[Assigned task]: Your output should be the entries below, from the first line up to and including the line with "1: ISLOS $\Rightarrow$", reproduced exactly and with no other lines.

#### Records provided

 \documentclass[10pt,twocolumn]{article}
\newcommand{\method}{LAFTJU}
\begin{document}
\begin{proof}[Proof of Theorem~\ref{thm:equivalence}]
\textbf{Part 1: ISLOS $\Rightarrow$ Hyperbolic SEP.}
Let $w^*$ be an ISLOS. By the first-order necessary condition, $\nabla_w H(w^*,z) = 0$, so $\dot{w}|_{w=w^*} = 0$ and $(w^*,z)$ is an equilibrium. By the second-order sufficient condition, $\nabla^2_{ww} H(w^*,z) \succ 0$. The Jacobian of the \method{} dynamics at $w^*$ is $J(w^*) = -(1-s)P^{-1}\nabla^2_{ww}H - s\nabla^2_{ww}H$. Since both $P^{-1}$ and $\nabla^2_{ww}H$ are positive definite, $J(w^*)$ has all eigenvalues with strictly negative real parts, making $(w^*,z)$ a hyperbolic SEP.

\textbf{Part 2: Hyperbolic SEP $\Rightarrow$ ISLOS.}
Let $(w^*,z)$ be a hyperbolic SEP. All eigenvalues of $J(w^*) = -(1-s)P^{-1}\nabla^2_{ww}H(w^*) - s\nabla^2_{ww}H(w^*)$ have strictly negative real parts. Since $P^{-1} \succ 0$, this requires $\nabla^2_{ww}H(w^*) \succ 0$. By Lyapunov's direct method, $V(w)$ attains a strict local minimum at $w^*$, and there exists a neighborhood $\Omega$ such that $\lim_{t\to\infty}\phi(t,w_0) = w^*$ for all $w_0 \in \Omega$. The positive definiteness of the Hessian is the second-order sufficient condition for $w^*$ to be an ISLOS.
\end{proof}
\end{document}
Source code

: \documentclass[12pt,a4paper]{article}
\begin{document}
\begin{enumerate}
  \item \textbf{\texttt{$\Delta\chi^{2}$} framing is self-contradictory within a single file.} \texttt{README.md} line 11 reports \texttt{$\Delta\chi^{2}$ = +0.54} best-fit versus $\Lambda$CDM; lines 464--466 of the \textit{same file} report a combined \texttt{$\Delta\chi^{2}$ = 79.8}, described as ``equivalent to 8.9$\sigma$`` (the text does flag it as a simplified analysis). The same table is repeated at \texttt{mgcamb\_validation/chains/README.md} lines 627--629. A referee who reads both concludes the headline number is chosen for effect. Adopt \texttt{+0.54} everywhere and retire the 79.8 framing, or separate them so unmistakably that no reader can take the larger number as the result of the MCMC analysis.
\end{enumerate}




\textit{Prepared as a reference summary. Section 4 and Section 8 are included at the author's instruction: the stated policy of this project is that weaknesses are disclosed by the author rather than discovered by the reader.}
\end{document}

########

[Written solution]:
 \documentclass[10pt,twocolumn]{article}
\newcommand{\method}{LAFTJU}
\begin{document}
\begin{proof}[Proof of Theorem~\ref{thm:equivalence}]
\textbf{Part 1: ISLOS $\Rightarrow$ Hyperbolic SEP.}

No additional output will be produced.